::: Record set :::

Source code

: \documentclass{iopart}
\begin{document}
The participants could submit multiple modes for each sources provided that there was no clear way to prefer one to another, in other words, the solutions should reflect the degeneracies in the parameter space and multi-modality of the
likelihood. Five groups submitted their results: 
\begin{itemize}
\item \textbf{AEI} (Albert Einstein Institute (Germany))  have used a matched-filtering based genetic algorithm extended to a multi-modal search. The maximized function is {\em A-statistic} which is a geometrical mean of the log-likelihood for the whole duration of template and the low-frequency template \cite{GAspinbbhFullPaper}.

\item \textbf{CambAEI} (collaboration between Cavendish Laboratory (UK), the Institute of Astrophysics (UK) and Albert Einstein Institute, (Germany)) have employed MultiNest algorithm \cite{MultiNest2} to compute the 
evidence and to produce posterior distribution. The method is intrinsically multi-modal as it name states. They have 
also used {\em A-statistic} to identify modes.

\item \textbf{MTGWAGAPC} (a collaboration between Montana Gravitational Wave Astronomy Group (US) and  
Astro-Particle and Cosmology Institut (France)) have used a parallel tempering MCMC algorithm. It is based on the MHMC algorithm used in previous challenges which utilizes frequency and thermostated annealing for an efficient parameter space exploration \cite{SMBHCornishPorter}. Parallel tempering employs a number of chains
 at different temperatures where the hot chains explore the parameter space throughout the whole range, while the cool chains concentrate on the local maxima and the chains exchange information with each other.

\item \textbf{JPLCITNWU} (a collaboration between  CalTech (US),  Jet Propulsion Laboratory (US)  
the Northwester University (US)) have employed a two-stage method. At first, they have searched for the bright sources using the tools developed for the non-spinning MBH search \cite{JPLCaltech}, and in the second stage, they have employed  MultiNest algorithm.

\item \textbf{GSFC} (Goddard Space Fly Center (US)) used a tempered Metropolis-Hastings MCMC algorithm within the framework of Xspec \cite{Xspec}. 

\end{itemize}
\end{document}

:::

→ What this task involves:
Sift the material for lines that include the word "employed", and copy each one.

→ Response to the exercise:
\item \textbf{CambAEI} (collaboration between Cavendish Laboratory (UK), the Institute of Astrophysics (UK) and Albert Einstein Institute, (Germany)) have employed MultiNest algorithm \cite{MultiNest2} to compute the 
the Northwester University (US)) have employed a two-stage method. At first, they have searched for the bright sources using the tools developed for the non-spinning MBH search \cite{JPLCaltech}, and in the second stage, they have employed  MultiNest algorithm.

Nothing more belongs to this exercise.